Shell Programming and Scripting

Assuming /dir1/dir2 has two file

file1
file2

If I get the file name which includes the dir name using command

file_name=`ls -ltr /dir1/dir2/* | grep '^-' | tail -1 | awk '{print $9}' `

then I get file_name which includes the /dir1/dir2 also.

if I want to get just the filename which should be file1 or file2 then how can I do that?

Code:

file_name=`ls -ltr /dir1/dir2 | grep '^-' | tail -1 | awk '{print $9}' `

to avoid the directory path in your variable

This Worked.

file_name=`ls -ltr /dir1/dir2 | grep '^-' | tail -1 | awk '{print $9}' `


>>
I wouldn't use four external commands just the get a filename
>>

Is there an alternate to just get the latest file name from a dir?

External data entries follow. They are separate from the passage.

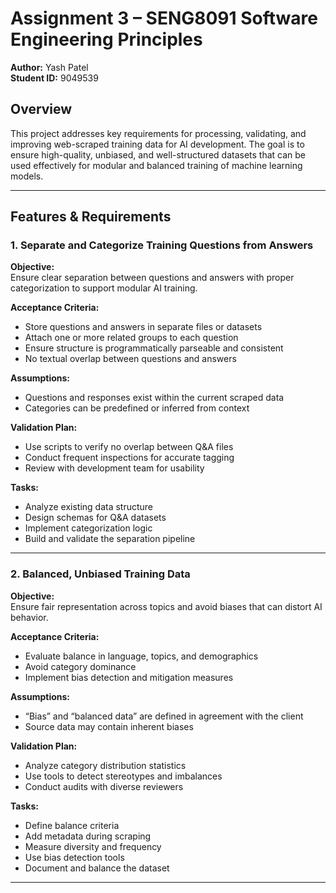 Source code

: # Assignment 3 – SENG8091 Software Engineering Principles  
**Author:** Yash Patel  
**Student ID:** 9049539  

## Overview  
This project addresses key requirements for processing, validating, and improving web-scraped training data for AI development. The goal is to ensure high-quality, unbiased, and well-structured datasets that can be used effectively for modular and balanced training of machine learning models.

---
## Features & Requirements  

### 1. Separate and Categorize Training Questions from Answers  
**Objective:**  
Ensure clear separation between questions and answers with proper categorization to support modular AI training.  

**Acceptance Criteria:**  
- Store questions and answers in separate files or datasets  
- Attach one or more related groups to each question  
- Ensure structure is programmatically parseable and consistent  
- No textual overlap between questions and answers  

**Assumptions:**  
- Questions and responses exist within the current scraped data  
- Categories can be predefined or inferred from context  

**Validation Plan:**  
- Use scripts to verify no overlap between Q&A files  
- Conduct frequent inspections for accurate tagging  
- Review with development team for usability  

**Tasks:**  
- Analyze existing data structure  
- Design schemas for Q&A datasets  
- Implement categorization logic  
- Build and validate the separation pipeline  

---
### 2. Balanced, Unbiased Training Data  
**Objective:**  
Ensure fair representation across topics and avoid biases that can distort AI behavior.  

**Acceptance Criteria:**  
- Evaluate balance in language, topics, and demographics  
- Avoid category dominance  
- Implement bias detection and mitigation measures  

**Assumptions:**  
- “Bias” and “balanced data” are defined in agreement with the client  
- Source data may contain inherent biases  

**Validation Plan:**  
- Analyze category distribution statistics  
- Use tools to detect stereotypes and imbalances  
- Conduct audits with diverse reviewers  

**Tasks:**  
- Define balance criteria  
- Add metadata during scraping  
- Measure diversity and frequency  
- Use bias detection tools  
- Document and balance the dataset  

---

I used grep to just get files from a dir or skip the dirs underneath it, tail -1 gives the latest file name. Awk just prints the name.

Thanks.

As a simple example of how you could simply it, you could get rid of the grep and tail.

Code:

dir=/dir1/dir2  ## adjust to taste
file_name=$(
 ls -t "$dir" |
 while IFS= read -r file
 do
   [ -f "$dir/$file" ] && { printf "%s\n" "$file"; break; }
 done
)